:: PROBLEM ::
Each line from the beginning of the data below through the line containing "是域 \(k\) 上的独立变量。" should be repeated exactly, please.

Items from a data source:
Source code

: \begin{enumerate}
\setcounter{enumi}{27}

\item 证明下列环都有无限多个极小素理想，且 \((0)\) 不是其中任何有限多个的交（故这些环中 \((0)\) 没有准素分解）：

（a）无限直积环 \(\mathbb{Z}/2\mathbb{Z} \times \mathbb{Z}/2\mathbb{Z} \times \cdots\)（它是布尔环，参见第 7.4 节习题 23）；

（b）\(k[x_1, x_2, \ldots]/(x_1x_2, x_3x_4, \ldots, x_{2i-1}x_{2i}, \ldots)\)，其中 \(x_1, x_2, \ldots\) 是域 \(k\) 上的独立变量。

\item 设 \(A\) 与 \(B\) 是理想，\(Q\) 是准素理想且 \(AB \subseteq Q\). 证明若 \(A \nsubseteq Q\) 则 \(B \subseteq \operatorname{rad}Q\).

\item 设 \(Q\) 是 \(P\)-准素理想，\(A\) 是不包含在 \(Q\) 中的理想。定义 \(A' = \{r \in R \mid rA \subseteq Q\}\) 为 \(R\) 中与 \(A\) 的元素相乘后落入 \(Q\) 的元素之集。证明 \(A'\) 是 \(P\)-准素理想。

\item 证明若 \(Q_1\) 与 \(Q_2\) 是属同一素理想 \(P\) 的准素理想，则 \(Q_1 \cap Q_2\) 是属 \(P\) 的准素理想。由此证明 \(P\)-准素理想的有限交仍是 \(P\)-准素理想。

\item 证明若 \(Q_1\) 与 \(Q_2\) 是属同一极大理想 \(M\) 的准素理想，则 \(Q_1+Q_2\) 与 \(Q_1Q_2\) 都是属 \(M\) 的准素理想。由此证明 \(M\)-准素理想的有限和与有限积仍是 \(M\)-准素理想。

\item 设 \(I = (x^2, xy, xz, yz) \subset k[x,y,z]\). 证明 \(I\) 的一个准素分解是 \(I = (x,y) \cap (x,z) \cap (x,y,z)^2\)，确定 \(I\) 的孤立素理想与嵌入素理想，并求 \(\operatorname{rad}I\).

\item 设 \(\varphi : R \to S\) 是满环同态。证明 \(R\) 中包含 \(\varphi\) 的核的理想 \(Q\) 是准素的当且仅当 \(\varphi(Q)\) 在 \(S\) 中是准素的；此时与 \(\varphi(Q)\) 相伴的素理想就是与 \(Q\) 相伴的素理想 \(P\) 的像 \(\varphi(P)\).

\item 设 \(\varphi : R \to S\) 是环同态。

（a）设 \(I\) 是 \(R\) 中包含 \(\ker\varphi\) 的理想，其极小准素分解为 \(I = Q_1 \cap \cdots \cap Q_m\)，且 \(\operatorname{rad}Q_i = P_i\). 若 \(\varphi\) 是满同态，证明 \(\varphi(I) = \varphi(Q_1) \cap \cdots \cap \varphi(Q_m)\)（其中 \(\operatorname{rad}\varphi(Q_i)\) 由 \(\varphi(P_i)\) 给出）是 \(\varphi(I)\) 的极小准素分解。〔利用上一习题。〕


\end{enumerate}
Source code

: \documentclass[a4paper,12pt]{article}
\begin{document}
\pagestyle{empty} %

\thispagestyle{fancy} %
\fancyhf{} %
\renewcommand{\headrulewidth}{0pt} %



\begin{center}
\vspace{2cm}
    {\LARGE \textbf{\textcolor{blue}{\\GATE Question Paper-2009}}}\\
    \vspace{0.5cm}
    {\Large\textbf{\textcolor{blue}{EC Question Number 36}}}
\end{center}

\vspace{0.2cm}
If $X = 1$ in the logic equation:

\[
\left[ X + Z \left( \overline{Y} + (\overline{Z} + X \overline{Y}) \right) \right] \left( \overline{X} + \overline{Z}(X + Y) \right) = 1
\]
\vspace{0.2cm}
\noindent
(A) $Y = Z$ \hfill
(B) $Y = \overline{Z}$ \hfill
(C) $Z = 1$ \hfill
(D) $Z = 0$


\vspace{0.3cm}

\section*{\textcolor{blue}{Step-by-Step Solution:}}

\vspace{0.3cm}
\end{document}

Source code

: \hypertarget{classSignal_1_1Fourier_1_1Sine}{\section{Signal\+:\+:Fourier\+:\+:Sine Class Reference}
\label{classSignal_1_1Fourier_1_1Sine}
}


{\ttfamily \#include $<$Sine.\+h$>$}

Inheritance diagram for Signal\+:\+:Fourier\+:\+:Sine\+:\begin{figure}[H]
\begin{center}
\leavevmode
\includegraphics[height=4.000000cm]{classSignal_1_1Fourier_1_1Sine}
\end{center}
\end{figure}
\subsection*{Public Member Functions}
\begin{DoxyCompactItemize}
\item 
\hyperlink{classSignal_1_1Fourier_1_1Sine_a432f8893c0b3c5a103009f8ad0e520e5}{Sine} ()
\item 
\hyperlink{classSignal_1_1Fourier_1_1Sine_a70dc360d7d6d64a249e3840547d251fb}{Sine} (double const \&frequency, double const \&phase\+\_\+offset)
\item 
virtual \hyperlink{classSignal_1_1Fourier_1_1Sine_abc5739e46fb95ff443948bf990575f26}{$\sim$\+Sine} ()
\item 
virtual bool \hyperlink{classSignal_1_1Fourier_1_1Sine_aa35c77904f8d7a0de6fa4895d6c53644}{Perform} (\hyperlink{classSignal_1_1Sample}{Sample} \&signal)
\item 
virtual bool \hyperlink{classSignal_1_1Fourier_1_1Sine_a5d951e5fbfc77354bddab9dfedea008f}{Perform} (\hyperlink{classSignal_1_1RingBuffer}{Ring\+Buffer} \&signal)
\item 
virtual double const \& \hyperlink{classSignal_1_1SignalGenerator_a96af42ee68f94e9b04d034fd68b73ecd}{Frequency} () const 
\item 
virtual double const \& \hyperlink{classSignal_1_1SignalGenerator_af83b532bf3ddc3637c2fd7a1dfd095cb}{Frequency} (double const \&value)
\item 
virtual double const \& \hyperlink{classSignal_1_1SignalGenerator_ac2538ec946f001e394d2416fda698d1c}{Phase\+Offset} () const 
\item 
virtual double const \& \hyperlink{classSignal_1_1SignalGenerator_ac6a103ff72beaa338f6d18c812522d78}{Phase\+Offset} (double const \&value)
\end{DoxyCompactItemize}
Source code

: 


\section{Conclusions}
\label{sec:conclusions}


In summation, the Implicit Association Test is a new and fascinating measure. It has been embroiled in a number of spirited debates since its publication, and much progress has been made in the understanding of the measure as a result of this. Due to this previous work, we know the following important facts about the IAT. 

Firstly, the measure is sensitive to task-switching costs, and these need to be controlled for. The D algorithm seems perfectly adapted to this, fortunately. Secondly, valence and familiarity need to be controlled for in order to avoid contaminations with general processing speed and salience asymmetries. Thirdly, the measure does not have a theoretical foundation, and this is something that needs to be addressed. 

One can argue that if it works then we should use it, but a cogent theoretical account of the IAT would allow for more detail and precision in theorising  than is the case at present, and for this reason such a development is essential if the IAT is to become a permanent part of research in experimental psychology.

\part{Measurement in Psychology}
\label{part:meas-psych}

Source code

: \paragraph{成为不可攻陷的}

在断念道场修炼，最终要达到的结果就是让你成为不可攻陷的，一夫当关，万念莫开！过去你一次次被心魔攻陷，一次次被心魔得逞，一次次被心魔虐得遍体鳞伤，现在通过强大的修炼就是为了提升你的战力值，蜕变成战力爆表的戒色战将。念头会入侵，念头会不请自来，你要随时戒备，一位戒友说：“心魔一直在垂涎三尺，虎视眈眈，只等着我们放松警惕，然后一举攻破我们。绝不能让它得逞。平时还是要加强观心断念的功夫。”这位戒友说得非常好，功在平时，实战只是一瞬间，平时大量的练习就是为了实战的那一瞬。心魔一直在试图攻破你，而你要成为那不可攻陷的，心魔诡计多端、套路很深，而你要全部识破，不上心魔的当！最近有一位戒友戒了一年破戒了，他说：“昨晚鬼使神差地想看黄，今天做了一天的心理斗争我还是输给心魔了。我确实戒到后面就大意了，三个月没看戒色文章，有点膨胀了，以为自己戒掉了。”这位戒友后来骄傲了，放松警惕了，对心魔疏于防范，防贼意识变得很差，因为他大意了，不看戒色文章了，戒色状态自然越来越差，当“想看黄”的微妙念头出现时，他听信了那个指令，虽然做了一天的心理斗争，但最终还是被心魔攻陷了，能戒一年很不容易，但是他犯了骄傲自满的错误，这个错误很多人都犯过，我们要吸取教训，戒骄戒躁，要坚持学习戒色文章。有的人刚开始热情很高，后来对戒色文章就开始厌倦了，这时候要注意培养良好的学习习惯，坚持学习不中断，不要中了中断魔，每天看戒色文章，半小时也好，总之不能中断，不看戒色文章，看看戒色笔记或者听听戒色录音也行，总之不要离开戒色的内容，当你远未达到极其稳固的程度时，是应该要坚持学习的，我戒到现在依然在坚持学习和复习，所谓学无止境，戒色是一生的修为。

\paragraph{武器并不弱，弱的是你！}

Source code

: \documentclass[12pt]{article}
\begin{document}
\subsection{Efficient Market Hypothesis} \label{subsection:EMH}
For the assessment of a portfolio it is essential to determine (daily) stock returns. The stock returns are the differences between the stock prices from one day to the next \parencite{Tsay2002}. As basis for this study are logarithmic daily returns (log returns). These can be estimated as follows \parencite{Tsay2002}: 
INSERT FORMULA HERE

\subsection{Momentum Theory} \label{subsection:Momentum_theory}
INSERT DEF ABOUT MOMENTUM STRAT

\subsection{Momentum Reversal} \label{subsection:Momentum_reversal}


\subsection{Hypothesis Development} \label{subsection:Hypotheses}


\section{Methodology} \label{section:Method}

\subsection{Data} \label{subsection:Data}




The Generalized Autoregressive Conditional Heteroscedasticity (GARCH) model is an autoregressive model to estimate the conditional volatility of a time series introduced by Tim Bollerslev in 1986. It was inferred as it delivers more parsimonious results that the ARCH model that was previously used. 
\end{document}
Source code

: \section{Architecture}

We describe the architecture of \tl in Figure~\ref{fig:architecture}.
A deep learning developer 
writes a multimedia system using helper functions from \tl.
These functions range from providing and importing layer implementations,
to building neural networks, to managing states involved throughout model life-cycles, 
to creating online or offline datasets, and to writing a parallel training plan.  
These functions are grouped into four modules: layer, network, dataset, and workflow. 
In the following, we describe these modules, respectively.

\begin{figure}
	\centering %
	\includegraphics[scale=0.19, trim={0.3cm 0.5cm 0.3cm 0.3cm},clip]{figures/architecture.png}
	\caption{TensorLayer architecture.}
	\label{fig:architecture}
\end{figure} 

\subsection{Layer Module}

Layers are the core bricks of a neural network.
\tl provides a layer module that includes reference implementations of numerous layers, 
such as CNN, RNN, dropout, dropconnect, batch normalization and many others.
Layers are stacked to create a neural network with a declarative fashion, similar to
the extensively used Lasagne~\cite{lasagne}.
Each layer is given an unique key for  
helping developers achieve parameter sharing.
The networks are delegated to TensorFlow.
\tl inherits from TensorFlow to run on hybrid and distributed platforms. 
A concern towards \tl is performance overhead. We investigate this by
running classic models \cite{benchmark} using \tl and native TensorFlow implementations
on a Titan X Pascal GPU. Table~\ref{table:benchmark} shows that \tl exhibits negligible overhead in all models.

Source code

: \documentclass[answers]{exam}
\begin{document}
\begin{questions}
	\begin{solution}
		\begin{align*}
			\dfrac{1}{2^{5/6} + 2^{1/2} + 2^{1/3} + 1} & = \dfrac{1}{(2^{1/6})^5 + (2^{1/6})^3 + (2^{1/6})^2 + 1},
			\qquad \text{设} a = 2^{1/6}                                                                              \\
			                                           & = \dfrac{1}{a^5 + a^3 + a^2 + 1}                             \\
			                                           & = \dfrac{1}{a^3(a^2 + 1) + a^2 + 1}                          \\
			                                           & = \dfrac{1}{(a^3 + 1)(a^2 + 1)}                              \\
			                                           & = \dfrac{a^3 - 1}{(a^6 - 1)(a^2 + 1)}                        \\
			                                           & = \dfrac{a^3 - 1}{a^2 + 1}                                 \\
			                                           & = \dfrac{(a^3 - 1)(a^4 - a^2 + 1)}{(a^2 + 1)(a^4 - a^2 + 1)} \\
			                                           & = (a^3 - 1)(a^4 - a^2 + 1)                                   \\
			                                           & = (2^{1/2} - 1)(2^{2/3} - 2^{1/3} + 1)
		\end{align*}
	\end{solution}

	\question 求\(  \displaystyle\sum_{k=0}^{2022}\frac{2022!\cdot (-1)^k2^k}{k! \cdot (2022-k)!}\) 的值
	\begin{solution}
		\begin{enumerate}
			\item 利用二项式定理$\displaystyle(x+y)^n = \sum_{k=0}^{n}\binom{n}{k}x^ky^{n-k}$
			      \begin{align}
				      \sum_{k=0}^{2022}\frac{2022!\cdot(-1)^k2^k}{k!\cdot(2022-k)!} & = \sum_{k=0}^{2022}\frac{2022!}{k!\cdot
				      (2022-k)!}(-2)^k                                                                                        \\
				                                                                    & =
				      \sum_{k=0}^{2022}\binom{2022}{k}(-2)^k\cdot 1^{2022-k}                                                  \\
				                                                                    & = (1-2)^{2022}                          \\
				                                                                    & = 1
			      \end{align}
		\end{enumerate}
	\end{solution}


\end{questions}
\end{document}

:: ANSWER SECTION ::
Source code

: \begin{enumerate}
\setcounter{enumi}{27}

\item 证明下列环都有无限多个极小素理想，且 \((0)\) 不是其中任何有限多个的交（故这些环中 \((0)\) 没有准素分解）：

（a）无限直积环 \(\mathbb{Z}/2\mathbb{Z} \times \mathbb{Z}/2\mathbb{Z} \times \cdots\)（它是布尔环，参见第 7.4 节习题 23）；

（b）\(k[x_1, x_2, \ldots]/(x_1x_2, x_3x_4, \ldots, x_{2i-1}x_{2i}, \ldots)\)，其中 \(x_1, x_2, \ldots\) 是域 \(k\) 上的独立变量。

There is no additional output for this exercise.